Pictures paired with source code.

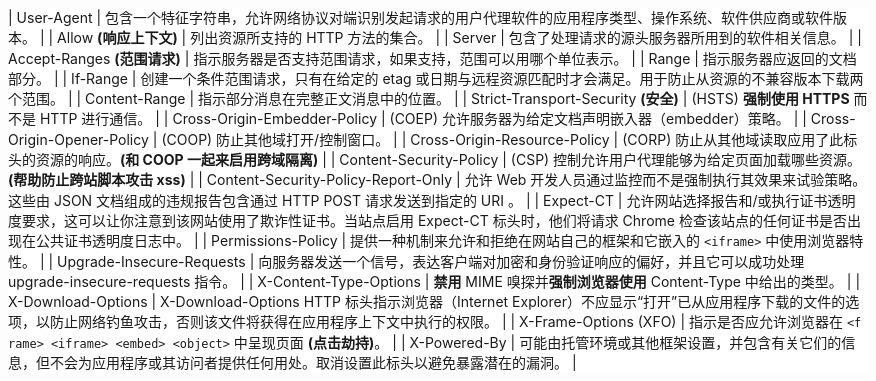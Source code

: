 | User-Agent                              | 包含一个特征字符串，允许网络协议对端识别发起请求的用户代理软件的应用程序类型、操作系统、软件供应商或软件版本。                                                                                                                                                                           |
| Allow **(响应上下文)**                  | 列出资源所支持的 HTTP 方法的集合。                                                                                                                                                                                                                                                       |
| Server                                  | 包含了处理请求的源头服务器所用到的软件相关信息。                                                                                                                                                                                                                                         |
| Accept-Ranges **(范围请求)**            | 指示服务器是否支持范围请求，如果支持，范围可以用哪个单位表示。                                                                                                                                                                                                                           |
| Range                                   | 指示服务器应返回的文档部分。                                                                                                                                                                                                                                                             |
| If-Range                                | 创建一个条件范围请求，只有在给定的 etag 或日期与远程资源匹配时才会满足。用于防止从资源的不兼容版本下载两个范围。                                                                                                                                                                         |
| Content-Range                           | 指示部分消息在完整正文消息中的位置。                                                                                                                                                                                                                                                     |
| Strict-Transport-Security **(安全)**    | (HSTS) **强制使用 HTTPS** 而不是 HTTP 进行通信。                                                                                                                                                                                                                                         |
| Cross-Origin-Embedder-Policy            | (COEP) 允许服务器为给定文档声明嵌入器（embedder）策略。                                                                                                                                                                                                                                  |
| Cross-Origin-Opener-Policy              | (COOP) 防止其他域打开/控制窗口。                                                                                                                                                                                                                                                         |
| Cross-Origin-Resource-Policy            | (CORP) 防止从其他域读取应用了此标头的资源的响应。**(和 COOP 一起来启用跨域隔离)**                                                                                                                                                                                                        |
| Content-Security-Policy                 | (CSP) 控制允许用户代理能够为给定页面加载哪些资源。**(帮助防止跨站脚本攻击 xss)**                                                                                                                                                                                                         |
| Content-Security-Policy-Report-Only     | 允许 Web 开发人员通过监控而不是强制执行其效果来试验策略。这些由 JSON 文档组成的违规报告包含通过 HTTP POST 请求发送到指定的 URI 。                                                                                                                                                        |
| Expect-CT                               | 允许网站选择报告和/或执行证书透明度要求，这可以让你注意到该网站使用了欺诈性证书。当站点启用 Expect-CT 标头时，他们将请求 Chrome 检查该站点的任何证书是否出现在公共证书透明度日志中。                                                                                                     |
| Permissions-Policy                      | 提供一种机制来允许和拒绝在网站自己的框架和它嵌入的 `<iframe>` 中使用浏览器特性。                                                                                                                                                                                                         |
| Upgrade-Insecure-Requests               | 向服务器发送一个信号，表达客户端对加密和身份验证响应的偏好，并且它可以成功处理 upgrade-insecure-requests 指令。                                                                                                                                                                          |
| X-Content-Type-Options                  | **禁用** MIME 嗅探并**强制浏览器使用** Content-Type 中给出的类型。                                                                                                                                                                                                                       |
| X-Download-Options                      | X-Download-Options HTTP 标头指示浏览器（Internet Explorer）不应显示“打开”已从应用程序下载的文件的选项，以防止网络钓鱼攻击，否则该文件将获得在应用程序上下文中执行的权限。                                                                                                                |
| X-Frame-Options (XFO)                   | 指示是否应允许浏览器在 `<frame> <iframe> <embed> <object>` 中呈现页面 **(点击劫持)**。                                                                                                                                                                                                   |
| X-Powered-By                            | 可能由托管环境或其他框架设置，并包含有关它们的信息，但不会为应用程序或其访问者提供任何用处。取消设置此标头以避免暴露潜在的漏洞。                                                                                                                                                         |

ACTION ITEM. From the data above, copy each line that has the string "Origin".

SOLUTION TO THIS EXERCISE.
| Cross-Origin-Embedder-Policy            | (COEP) 允许服务器为给定文档声明嵌入器（embedder）策略。                                                                                                                                                                                                                                  |
| Cross-Origin-Opener-Policy              | (COOP) 防止其他域打开/控制窗口。                                                                                                                                                                                                                                                         |
| Cross-Origin-Resource-Policy            | (CORP) 防止从其他域读取应用了此标头的资源的响应。**(和 COOP 一起来启用跨域隔离)**                                                                                                                                                                                                        |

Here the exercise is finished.